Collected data

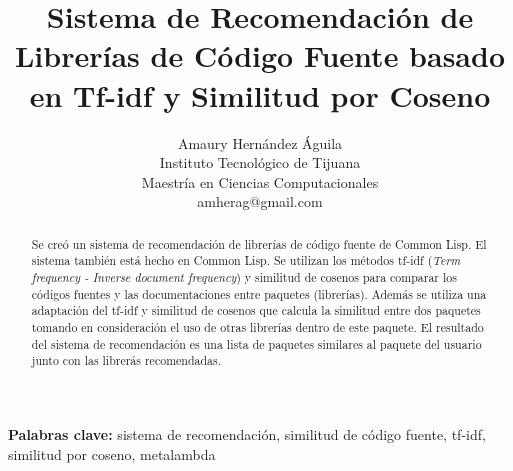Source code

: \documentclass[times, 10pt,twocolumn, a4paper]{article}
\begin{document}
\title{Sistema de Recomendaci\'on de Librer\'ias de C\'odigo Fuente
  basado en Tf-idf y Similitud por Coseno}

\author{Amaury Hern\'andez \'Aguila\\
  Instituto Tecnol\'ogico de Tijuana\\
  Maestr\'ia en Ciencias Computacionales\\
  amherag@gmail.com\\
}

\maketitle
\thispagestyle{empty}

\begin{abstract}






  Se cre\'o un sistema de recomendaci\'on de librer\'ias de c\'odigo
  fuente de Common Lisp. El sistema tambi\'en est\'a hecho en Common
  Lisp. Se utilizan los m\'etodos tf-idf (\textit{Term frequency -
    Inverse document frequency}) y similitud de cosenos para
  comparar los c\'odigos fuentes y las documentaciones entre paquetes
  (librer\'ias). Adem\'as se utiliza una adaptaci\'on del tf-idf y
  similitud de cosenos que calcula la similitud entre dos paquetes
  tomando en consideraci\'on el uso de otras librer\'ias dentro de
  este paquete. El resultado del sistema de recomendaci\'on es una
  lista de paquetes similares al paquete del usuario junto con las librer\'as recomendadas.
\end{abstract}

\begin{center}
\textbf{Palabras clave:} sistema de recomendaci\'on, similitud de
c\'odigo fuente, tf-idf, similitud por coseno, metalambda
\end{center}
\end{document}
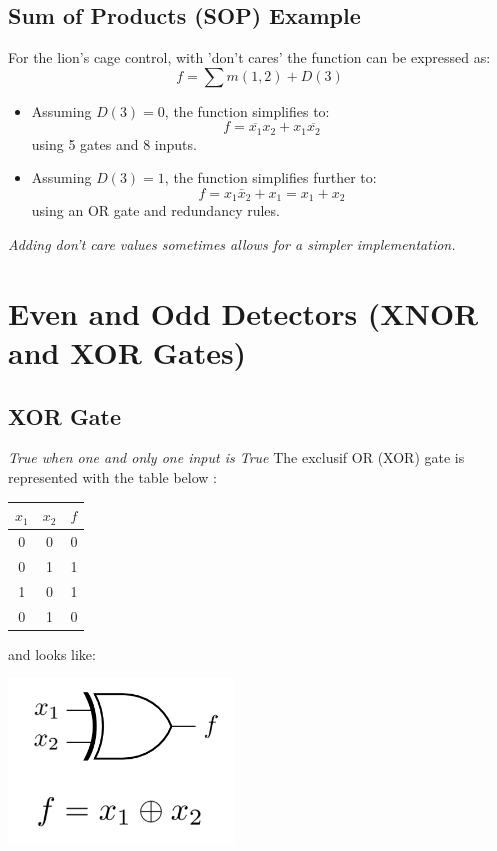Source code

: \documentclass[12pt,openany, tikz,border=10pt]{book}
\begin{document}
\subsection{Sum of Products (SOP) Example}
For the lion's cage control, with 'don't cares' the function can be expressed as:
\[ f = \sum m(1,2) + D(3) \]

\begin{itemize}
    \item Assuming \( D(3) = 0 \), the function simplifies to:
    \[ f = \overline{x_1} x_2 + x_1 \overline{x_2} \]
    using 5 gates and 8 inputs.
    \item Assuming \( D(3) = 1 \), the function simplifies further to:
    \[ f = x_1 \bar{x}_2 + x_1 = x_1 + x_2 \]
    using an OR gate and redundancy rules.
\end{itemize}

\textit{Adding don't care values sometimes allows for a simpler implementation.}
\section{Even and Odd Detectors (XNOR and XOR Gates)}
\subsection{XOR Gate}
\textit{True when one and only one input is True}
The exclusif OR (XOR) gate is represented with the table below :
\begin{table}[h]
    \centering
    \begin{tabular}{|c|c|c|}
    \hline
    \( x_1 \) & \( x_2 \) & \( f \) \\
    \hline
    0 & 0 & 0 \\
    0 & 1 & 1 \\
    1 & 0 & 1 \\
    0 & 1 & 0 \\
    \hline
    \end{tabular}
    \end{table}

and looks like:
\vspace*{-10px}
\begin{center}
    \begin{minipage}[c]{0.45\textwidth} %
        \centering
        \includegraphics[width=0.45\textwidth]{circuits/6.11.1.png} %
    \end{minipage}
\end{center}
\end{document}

• **WORK INSTRUCTIONS**
Throughout the data above, copy all lines where the word "subsection" is found.

• **OUTPUT BELOW**
\subsection{Sum of Products (SOP) Example}
\subsection{XOR Gate}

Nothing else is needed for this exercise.